The second weekend was perfect. It involved retreats and celebration that I’ve talked about before. I had ordered a new comforter and shams for our bedroom. It arrived that weekend too.
The second week was when the pressure began to mount. The list of things I had to do was growing. I went shopping two days that week to find the perfect pillows and picture for the bedroom. The first trip resulted in a migraine from a shop full of scented candles. That migraine wasn’t too terrible, but it’s effects lingered.
I decided that I would make the pillows, knowing it would be faster and less leg work than shopping for days and days. I used to be a marathon shopper but no longer have that patience.
Perhaps you’ve noticed that I just added to my list – making pillows.
All those pillows needed to be done by the time my husband got back. Yes, more stress. BUT, who decided that schedule?
In the end, five of the pillows were completed on time.
I also ordered a picture from an artist friend.

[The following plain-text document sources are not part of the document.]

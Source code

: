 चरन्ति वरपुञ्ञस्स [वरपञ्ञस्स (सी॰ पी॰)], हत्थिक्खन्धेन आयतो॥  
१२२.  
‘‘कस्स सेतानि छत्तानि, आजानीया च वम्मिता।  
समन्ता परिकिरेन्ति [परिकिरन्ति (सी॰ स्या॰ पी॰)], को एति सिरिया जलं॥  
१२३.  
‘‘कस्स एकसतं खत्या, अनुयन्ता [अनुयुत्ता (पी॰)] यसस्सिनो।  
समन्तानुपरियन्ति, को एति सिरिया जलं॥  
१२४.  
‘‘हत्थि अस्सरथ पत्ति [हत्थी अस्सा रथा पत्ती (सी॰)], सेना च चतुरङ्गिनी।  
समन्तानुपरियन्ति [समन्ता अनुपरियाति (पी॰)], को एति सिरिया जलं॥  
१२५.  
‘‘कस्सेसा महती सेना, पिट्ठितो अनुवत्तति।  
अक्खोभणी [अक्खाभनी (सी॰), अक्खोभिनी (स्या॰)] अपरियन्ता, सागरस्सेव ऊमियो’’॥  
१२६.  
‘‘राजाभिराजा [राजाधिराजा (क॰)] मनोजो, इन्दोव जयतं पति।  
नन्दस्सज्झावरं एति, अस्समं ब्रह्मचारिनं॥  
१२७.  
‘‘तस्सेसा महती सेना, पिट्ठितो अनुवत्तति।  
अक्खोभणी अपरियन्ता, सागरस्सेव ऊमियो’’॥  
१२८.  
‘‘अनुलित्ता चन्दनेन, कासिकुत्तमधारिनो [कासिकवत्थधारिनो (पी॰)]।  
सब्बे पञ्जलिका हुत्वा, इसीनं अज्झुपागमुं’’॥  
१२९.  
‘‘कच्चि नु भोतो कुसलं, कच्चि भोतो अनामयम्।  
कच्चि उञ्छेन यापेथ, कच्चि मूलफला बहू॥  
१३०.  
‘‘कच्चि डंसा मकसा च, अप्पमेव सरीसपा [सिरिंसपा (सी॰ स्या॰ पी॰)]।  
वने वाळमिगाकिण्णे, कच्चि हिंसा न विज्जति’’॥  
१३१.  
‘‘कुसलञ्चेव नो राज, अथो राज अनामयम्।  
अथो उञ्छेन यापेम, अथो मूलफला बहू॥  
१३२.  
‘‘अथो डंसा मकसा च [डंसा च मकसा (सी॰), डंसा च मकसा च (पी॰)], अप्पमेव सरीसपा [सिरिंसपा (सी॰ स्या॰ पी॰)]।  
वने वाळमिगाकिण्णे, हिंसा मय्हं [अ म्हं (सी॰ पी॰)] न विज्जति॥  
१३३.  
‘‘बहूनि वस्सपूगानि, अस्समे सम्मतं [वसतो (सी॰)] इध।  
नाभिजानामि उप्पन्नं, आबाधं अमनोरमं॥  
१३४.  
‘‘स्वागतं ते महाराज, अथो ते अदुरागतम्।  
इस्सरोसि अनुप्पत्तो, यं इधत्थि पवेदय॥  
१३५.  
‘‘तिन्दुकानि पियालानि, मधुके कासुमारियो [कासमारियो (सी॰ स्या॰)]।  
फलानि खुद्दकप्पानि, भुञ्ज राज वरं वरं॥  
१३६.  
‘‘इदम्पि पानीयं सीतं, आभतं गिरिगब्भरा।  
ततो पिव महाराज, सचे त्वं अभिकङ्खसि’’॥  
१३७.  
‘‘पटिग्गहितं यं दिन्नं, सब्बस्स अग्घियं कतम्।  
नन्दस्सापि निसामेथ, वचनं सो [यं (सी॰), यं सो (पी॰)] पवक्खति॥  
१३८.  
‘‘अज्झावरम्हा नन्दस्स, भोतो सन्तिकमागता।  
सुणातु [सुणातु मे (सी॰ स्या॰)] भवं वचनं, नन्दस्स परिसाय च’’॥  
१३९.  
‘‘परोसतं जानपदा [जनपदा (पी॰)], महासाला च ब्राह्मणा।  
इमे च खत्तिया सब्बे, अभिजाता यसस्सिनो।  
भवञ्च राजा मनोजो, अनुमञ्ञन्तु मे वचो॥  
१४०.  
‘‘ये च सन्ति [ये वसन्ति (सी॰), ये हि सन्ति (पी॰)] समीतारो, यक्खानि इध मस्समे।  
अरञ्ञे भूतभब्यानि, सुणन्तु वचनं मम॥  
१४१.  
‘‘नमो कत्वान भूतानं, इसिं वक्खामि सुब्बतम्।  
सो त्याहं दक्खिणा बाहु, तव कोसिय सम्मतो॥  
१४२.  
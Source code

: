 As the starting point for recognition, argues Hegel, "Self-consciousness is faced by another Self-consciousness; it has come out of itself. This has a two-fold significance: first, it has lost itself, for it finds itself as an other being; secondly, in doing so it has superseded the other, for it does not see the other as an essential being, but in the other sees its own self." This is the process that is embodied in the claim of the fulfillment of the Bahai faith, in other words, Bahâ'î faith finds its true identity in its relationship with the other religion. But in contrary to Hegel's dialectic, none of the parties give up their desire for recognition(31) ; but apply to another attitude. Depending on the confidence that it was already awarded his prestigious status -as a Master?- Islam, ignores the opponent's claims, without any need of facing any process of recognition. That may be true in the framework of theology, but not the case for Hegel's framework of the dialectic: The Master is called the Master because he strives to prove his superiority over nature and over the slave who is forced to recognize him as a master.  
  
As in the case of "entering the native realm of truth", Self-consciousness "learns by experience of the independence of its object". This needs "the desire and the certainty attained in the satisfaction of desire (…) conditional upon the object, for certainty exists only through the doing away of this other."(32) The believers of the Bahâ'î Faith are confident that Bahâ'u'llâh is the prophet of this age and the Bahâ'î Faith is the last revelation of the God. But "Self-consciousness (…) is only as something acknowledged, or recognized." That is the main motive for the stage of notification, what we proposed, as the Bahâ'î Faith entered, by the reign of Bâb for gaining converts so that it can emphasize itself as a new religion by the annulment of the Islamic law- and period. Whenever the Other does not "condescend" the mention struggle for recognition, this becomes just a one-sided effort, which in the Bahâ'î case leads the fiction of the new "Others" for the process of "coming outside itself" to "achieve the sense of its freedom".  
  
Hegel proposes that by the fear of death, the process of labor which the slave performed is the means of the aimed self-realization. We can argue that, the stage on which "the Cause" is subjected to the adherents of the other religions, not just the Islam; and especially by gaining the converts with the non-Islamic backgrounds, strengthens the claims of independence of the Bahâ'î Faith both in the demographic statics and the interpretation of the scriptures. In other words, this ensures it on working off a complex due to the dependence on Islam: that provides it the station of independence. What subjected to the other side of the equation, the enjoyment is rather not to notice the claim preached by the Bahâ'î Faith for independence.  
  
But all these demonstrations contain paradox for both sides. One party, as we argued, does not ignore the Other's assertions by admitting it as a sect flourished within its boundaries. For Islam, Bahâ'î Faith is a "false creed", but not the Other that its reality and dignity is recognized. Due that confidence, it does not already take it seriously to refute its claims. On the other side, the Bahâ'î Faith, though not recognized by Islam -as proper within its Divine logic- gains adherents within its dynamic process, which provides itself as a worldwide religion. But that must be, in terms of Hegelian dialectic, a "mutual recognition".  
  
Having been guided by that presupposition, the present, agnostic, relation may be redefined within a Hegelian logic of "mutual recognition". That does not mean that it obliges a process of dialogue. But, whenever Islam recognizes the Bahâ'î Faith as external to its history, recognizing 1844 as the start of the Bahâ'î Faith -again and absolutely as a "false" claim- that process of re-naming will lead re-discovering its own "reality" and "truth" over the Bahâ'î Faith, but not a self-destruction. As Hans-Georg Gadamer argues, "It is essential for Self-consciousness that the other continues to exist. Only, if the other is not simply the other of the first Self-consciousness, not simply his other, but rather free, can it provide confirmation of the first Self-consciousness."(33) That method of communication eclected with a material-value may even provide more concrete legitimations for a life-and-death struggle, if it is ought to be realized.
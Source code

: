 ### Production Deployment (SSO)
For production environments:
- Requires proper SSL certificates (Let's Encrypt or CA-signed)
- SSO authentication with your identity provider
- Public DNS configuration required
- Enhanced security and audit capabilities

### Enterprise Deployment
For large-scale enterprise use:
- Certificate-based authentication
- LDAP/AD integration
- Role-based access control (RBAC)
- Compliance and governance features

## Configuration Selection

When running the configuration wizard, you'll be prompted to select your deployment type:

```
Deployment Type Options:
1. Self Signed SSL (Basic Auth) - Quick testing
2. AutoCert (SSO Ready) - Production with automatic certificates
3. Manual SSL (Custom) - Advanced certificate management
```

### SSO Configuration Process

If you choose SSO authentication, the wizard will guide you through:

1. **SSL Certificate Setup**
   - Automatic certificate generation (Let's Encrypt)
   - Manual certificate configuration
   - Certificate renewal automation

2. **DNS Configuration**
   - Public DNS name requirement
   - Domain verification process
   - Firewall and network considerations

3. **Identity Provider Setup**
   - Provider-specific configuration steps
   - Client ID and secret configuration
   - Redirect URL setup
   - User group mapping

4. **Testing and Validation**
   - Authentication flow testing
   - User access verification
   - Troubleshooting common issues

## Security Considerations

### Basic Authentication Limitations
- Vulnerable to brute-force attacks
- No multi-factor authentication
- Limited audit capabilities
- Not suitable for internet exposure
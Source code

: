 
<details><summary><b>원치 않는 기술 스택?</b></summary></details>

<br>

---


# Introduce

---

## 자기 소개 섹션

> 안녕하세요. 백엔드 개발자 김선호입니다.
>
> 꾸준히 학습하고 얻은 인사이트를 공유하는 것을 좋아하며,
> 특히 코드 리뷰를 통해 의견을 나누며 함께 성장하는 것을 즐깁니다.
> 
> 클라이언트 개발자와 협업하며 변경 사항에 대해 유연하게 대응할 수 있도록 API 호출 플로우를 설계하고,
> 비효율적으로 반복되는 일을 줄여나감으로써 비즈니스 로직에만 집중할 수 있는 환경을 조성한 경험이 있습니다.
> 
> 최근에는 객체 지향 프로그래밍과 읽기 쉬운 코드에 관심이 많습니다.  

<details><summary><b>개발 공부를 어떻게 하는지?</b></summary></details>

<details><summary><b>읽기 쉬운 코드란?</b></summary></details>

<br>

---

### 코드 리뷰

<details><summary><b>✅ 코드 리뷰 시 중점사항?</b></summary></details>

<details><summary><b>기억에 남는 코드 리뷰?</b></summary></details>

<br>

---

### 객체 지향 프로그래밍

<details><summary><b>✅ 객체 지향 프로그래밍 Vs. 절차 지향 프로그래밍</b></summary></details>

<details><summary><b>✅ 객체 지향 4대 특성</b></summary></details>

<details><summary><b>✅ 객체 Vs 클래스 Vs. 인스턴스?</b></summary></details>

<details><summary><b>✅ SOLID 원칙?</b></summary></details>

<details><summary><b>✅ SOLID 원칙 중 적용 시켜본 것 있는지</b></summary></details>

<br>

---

I figured I had ordered it too late to get here in time, but decided I would just have to live with that.
Did I mention rain? Much of Texas got rain the entire time my husband was gone. And that’s on top of rain we had earlier. My husband flew out of Houston’s airport so I had to drive him there. Because of flooding, we had to go a different route to get to his friend’s house. So I was watching the weather in Houston the week he was to return. Because… I needed to drive over there again to pick him up.
The rains came. The flooded road in Houston that had reopened was closed again. And still the rains came. So that entire week, as I’m stressing to get things done, I’m also stressing about the prospect of driving 200 miles in rain and possible flooding.
Did I mention I don’t like to drive in the rain?
So that’s a lot of stress. Brought on by my own worries and fears. And in the end I realized it was only stress because of my own expectations for myself.
Here’s another reason I shouldn’t have stressed so much:
My husband was due to land in Houston on Thursday night and spend the night at his friend’s house. And I would drive to Houson on Friday. It was raining so much in Houston that his plane was rerouted to Dallas. The airline cancelled the rest of the flight. So he decided to rent a car in Dallas and drive to San Antonio. So, no trip to Houston for me. AND, the picture I ordered got here in time and was personally delivered and hung BEFORE he got home.
Here is the final product of my work. As you can see, it is definitely a stress-reducing bedroom:
I read recently that we will judge others by their actions yet we judge ourselves by our intentions. So true! Lesson learned! Actually a few of them:
- Be gentler on myself. Don’t set expectations so high that you set yourself up for stress and failure.
- Practice mindfulness.
- Trust that everything will get done at its right time
- Don’t ever worry about things that haven’t happened yet. Trust that they will work out.
I’m definitely a work in progress and am grateful for the lessons learned during my husband’s trip!